The critical speed limit of a ball screw is dependent on several factors. First of all, the critical speed depends on the mass, length and diameter of the shaft. Second, the deflection of the shaft and the type of end bearings determine the critical speed. Finally, the unsupported length is determined by the distance between the ball nut and end screw, which is also the distance between bearings. Generally, a ball screw with a diameter greater than 1.2 mm has a critical speed limit of 200 rpm.
The first step in manufacturing a high-quality ball screw is the choice of the right steel.

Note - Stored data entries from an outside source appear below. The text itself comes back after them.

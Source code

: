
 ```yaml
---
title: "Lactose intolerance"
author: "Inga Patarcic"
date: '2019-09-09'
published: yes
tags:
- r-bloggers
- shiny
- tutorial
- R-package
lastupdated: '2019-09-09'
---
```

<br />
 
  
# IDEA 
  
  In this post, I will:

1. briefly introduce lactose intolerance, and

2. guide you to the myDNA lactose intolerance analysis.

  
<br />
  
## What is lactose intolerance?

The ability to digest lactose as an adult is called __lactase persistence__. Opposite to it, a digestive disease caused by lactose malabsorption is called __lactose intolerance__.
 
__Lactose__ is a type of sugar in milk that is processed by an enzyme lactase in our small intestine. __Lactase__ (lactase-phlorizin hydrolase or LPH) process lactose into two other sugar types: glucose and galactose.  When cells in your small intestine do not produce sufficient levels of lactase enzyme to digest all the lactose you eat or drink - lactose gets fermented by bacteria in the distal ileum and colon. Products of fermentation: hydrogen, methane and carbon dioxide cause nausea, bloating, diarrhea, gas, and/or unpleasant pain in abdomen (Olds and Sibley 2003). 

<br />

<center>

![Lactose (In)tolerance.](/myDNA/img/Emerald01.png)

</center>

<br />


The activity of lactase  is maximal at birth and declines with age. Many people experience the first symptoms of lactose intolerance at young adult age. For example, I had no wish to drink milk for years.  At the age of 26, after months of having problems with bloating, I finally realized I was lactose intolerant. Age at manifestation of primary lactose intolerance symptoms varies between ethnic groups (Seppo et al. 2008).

While the steel used for manufacturing a ball screw has many advantages, its inherent quality is often compromised by microscopic inclusions. These microscopic inclusions may eventually lead to crack propagation, surface fatigue, and other problems. Fortunately, the technology used in steel production has advanced, making it possible to reduce the inclusion size to a minimum. However, higher-quality steels can be expensive. The best material for a ball screw is vacuum-degassed pure alloy steel.
The lead of a ball screw shaft is also an important factor to consider. The lead is the linear distance between the ball and the screw shaft. The lead can increase the amount of space between the balls and the screws. In turn, the lead increases the speed of a screw. If the lead of a ball screw is increased, it may increase its accuracy. If not, the lead of a ball screw can be improved through preloading, lubrication, and better mounting accuracy.